Data: Begin

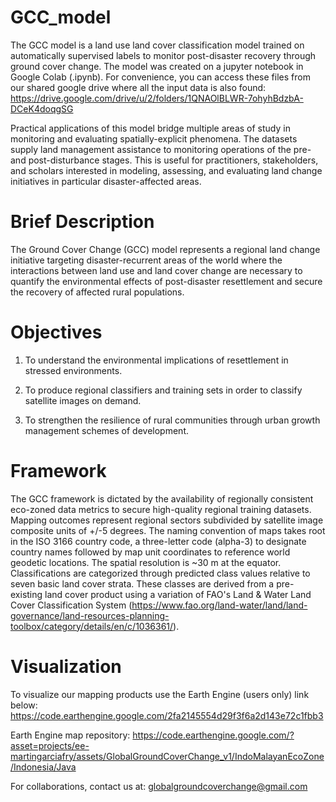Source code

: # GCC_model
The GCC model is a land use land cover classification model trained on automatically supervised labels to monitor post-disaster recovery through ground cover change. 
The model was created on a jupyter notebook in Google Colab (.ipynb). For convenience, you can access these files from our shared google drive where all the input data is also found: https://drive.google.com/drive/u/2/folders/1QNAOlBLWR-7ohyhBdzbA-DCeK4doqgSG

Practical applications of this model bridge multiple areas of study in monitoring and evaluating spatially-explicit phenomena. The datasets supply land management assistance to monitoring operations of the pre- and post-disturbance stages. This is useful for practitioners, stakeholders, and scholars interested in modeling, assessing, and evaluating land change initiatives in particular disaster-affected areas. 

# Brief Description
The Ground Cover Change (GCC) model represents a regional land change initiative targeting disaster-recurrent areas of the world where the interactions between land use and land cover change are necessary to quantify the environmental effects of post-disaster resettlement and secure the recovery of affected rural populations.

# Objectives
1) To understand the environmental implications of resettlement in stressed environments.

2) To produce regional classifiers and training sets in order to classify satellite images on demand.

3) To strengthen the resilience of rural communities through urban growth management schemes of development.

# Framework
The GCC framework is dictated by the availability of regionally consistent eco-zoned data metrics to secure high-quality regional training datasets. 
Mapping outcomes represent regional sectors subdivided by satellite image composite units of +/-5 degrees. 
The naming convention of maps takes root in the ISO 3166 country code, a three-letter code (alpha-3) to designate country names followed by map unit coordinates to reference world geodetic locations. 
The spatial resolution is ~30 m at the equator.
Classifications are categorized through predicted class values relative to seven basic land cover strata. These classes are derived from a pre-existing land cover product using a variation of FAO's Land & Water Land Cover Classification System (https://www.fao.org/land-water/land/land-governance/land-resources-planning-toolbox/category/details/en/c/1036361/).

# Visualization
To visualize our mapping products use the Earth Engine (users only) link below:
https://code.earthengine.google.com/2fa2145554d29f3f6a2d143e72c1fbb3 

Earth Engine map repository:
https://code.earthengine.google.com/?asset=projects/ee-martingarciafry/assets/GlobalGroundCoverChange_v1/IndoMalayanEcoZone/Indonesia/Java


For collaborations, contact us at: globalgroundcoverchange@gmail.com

Data: End

Your instructions:
Check each line of the records for the string "recovery" and copy those that have it.

Response area:
The GCC model is a land use land cover classification model trained on automatically supervised labels to monitor post-disaster recovery through ground cover change. 
The Ground Cover Change (GCC) model represents a regional land change initiative targeting disaster-recurrent areas of the world where the interactions between land use and land cover change are necessary to quantify the environmental effects of post-disaster resettlement and secure the recovery of affected rural populations.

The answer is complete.